To accompany the platter was some wonderfully thin and super crispy pommes frites (£3.50) which were well seasoned. These were extremely well done.
A chevre, mache peas and mint salad (£5.95) was pleasant, spring-y and nicely dressed. The melted chevre cheese on toast was particularly appetising in a melted cheese sort of way. A side serving of peas with spring onions (£3.50) was very well cooked with a hint of crunch, but a little peppery.
To finish, a strawberry vacherin sundae (£6.95) was impressive. A lovely combination of sweet strawberries and strawberry purée, crunchy meringue and Chantilly cream, this was one of those comforting desserts that one always finds satisfying.

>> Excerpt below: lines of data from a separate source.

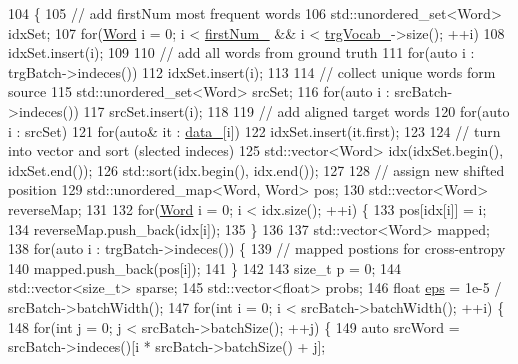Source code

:\begin{DoxyCode}
104                                                          \{
105     \textcolor{comment}{// add firstNum most frequent words}
106     std::unordered\_set<Word> idxSet;
107     \textcolor{keywordflow}{for}(\hyperlink{namespacemarian_a5db8bee455c97a62d6a525dc48efe4c2}{Word} i = 0; i < \hyperlink{classmarian_1_1Filter_ae7cffff59aba67252377a48d9f3b4bc4}{firstNum\_} && i < \hyperlink{classmarian_1_1Filter_a2003fa017c08e47172cf1f102ec0e9be}{trgVocab\_}->size(); ++i)
108       idxSet.insert(i);
109 
110     \textcolor{comment}{// add all words from ground truth}
111     \textcolor{keywordflow}{for}(\textcolor{keyword}{auto} i : trgBatch->indeces())
112       idxSet.insert(i);
113 
114     \textcolor{comment}{// collect unique words form source}
115     std::unordered\_set<Word> srcSet;
116     \textcolor{keywordflow}{for}(\textcolor{keyword}{auto} i : srcBatch->indeces())
117       srcSet.insert(i);
118 
119     \textcolor{comment}{// add aligned target words}
120     \textcolor{keywordflow}{for}(\textcolor{keyword}{auto} i : srcSet)
121       \textcolor{keywordflow}{for}(\textcolor{keyword}{auto}& it : \hyperlink{classmarian_1_1Filter_aad459e8cec49017a0d60e158bdd4b8e6}{data\_}[i])
122         idxSet.insert(it.first);
123 
124     \textcolor{comment}{// turn into vector and sort (slected indeces)}
125     std::vector<Word> idx(idxSet.begin(), idxSet.end());
126     std::sort(idx.begin(), idx.end());
127 
128     \textcolor{comment}{// assign new shifted position}
129     std::unordered\_map<Word, Word> pos;
130     std::vector<Word> reverseMap;
131 
132     \textcolor{keywordflow}{for}(\hyperlink{namespacemarian_a5db8bee455c97a62d6a525dc48efe4c2}{Word} i = 0; i < idx.size(); ++i) \{
133       pos[idx[i]] = i;
134       reverseMap.push\_back(idx[i]);
135     \}
136 
137     std::vector<Word> mapped;
138     \textcolor{keywordflow}{for}(\textcolor{keyword}{auto} i : trgBatch->indeces()) \{
139       \textcolor{comment}{// mapped postions for cross-entropy}
140       mapped.push\_back(pos[i]);
141     \}
142 
143     \textcolor{keywordtype}{size\_t} p = 0;
144     std::vector<size\_t> sparse;
145     std::vector<float> probs;
146     \textcolor{keywordtype}{float} \hyperlink{namespacemarian_1_1keywords_a94a12c2471667d9574d8b013796ec1cc}{eps} = 1e-5 / srcBatch->batchWidth();
147     \textcolor{keywordflow}{for}(\textcolor{keywordtype}{int} i = 0; i < srcBatch->batchWidth(); ++i) \{
148       \textcolor{keywordflow}{for}(\textcolor{keywordtype}{int} j = 0; j < srcBatch->batchSize(); ++j) \{
149         \textcolor{keyword}{auto} srcWord = srcBatch->indeces()[i * srcBatch->batchSize() + j];

\end{DoxyCode}
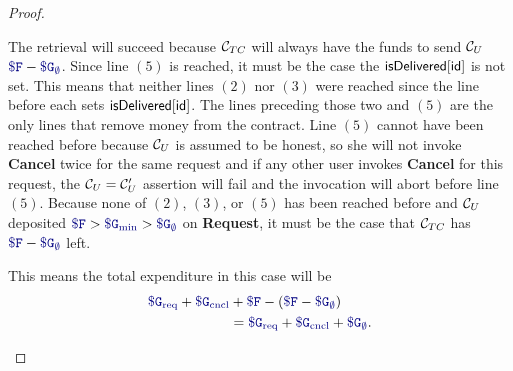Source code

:\begin{proof}
\begin{itemize}
The retrieval will succeed because ${\cal C}_{TC}$ will always have the funds to send ${\cal C}_U$ $\consthonestfee - \constgascancel$.
Since line $(5)$ is reached, it must be the case the ${\sf isDelivered}[{\sf id}]$ is not set.
This means that neither lines $(2)$ nor $(3)$ were reached since the line before each sets ${\sf isDelivered}[{\sf id}]$.
The lines preceding those two and $(5)$ are the only lines that remove money from the contract.
Line $(5)$ cannot have been reached before because ${\cal C}_U$ is assumed to be honest, so she will not invoke {\bf Cancel} twice for the same request
and if any other user invokes {\bf Cancel} for this request, the ${\cal C}_U = {\cal C}_U'$ assertion will fail and the invocation will abort before line $(5)$.
Because none of $(2)$, $(3)$, or $(5)$ has been reached before and ${\cal C}_U$ deposited $\consthonestfee > \constgasmin > \constgascancel$ on {\bf Request},
it must be the case that ${\cal C}_{TC}$ has $\consthonestfee - \constgascancel$ left.

This means the total expenditure in this case will be
\begin{align*}
  \constgasrequest + \constgasinvokecancel & + \consthonestfee - (\consthonestfee - \constgascancel) \\
                                           & = \constgasrequest + \constgasinvokecancel + \constgascancel.
\end{align*}
\end{itemize}
\end{proof}

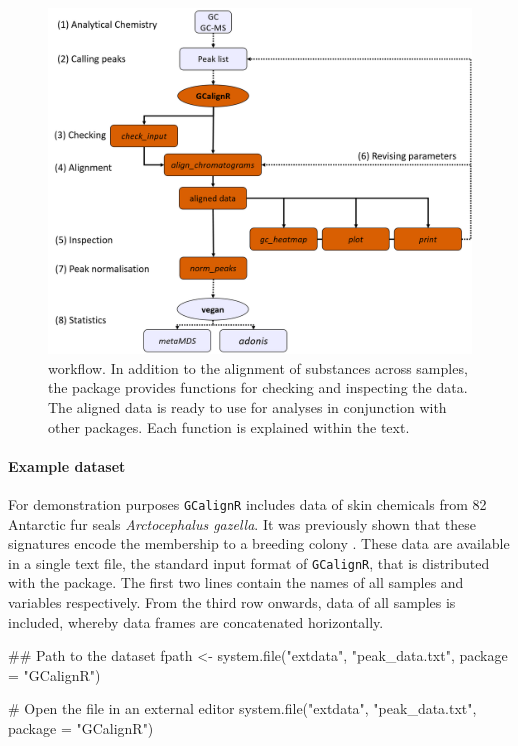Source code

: \begin{figure}[htbp]
  \centering
  \includegraphics[width=13cm]{figures/workflow}
  \caption{ workflow. In addition to the alignment of substances across samples, the package provides functions for checking and inspecting the data. The aligned data is ready to use for analyses in conjunction with other packages. Each function is explained within the text.}
  \label{figure:workflow}
\end{figure}

\paragraph{Example dataset}\label{example-dataset}

For demonstration purposes \texttt{GCalignR} includes data of skin
chemicals from 82 Antarctic fur seals \textit{Arctocephalus gazella}. It
was previously shown that these signatures encode the membership to a
breeding colony \cite{Stoffel.2015}. These data are available in a
single text file, the standard input format of \texttt{GCalignR}, that
is distributed with the package. The first two lines contain the names
of all samples and variables respectively. From the third row onwards,
data of all samples is included, whereby data frames are concatenated
horizontally.

\begin{Schunk}
\begin{Sinput}
## Path to the dataset
fpath <- system.file("extdata", "peak_data.txt", package = "GCalignR")
\end{Sinput}
\end{Schunk}\begin{Schunk}
\begin{Sinput}
# Open the file in an external editor
system.file("extdata", "peak_data.txt", package = "GCalignR")
\end{Sinput}
\end{Schunk}


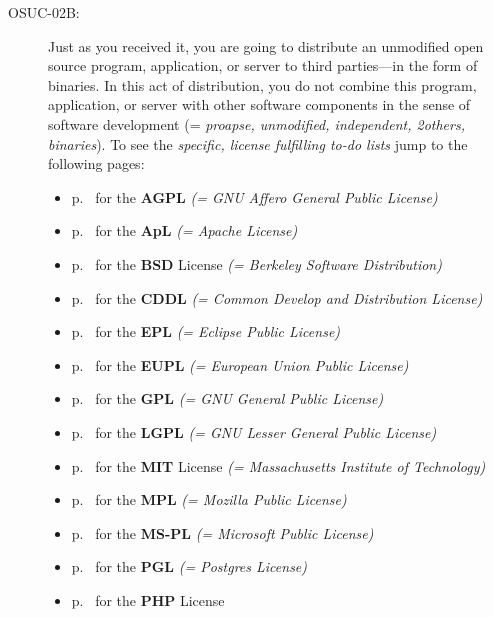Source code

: \begin{description}
\item[OSUC-02B:]\label{OSUC-02B-DEF} Just as you received it, you are going to
distribute an unmodified open source program, application, or server to third
parties---in the form of binaries. In this act of distribution, you do not
combine this program, application, or server with other software components in
the sense of software development (= \textit{proapse, unmodified, independent,
2others, binaries}). To see the \textit{specific, license fulfilling to-do
lists} jump to the following pages:
   \begin{itemize}
    \item p.\ \pageref{OSUC-02B-AGPL} for the \textbf{AGPL}
      \textit{(= GNU Affero General Public License)} 
    \item p.\ \pageref{OSUC-02B-Apache20} for the \textbf{ApL}
      \textit{(= Apache License)}
    \item p.\ \pageref{OSUC-02B-BSD} for the \textbf{BSD} License
      \textit{(= Berkeley Software Distribution)}
    \item p.\ \pageref{OSUC-02B-CDDL} for the \textbf{CDDL}
      \textit{(= Common Develop and Distribution License)}  
    \item p.\ \pageref{OSUC-02B-EPL} for the \textbf{EPL}
      \textit{(= Eclipse Public License)}     
    \item p.\ \pageref{OSUC-02B-EUPL} for the \textbf{EUPL}
      \textit{(= European Union Public License)} 
    \item p.\ \pageref{OSUC-02B-GPL} for the \textbf{GPL}
       \textit{(= GNU General Public License)} 
    \item p.\ \pageref{OSUC-02B-LGPL} for the \textbf{LGPL}
      \textit{(= GNU Lesser General Public License)}           
    \item p.\ \pageref{OSUC-02B-MIT} for the \textbf{MIT} License
       \textit{(= Massachusetts Institute of Technology)} 
    \item p.\ \pageref{OSUC-02B-MPL} for the \textbf{MPL}
      \textit{(= Mozilla Public License)}     
    \item p.\ \pageref{OSUC-02B-MS-PL} for the \textbf{MS-PL}
      \textit{(= Microsoft Public License)} 
    \item p.\ \pageref{OSUC-02B-PGL} for the \textbf{PGL}
      \textit{(= Postgres License)} 
    \item p.\ \pageref{OSUC-02B-PHP} for the \textbf{PHP} License 
  \end{itemize}
  

\end{description}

We tried a scoop of each of the dulce de leche and cornflake ice creams (£2.50 per scoop). The dulce de leche flavour tasted harsh on the palate and did not work. Its sweetness wasn’t quite right and there was an astringent quality to it. But the former was creamy and cornflake-y (also serving this on the menus right now is the Hawksmoor Seven Dials).
Overall the service was resoundingly sweet, but there were a few areas where it could have been better. The restaurant didn’t wipe our table after the big mess we made with our platter (we are clumsy after all), and our hand bowl was replaced with water so hot it scalded my hand.
Our seafood platter wasn’t without hiccups. There was no excusing the grit in our razor clams. But that said, there’s no doubting the freshness of the seafood and there were other aspects of our meal which I enjoyed. On balance, with its attractive appeal, it would be difficult to discount Bistro du Vin in the seductive neighbourhood bistro stakes.
Food rating: 3/5
Service rating: 3/5
Price range: £23 – £44 for three courses. Excludes drinks and service.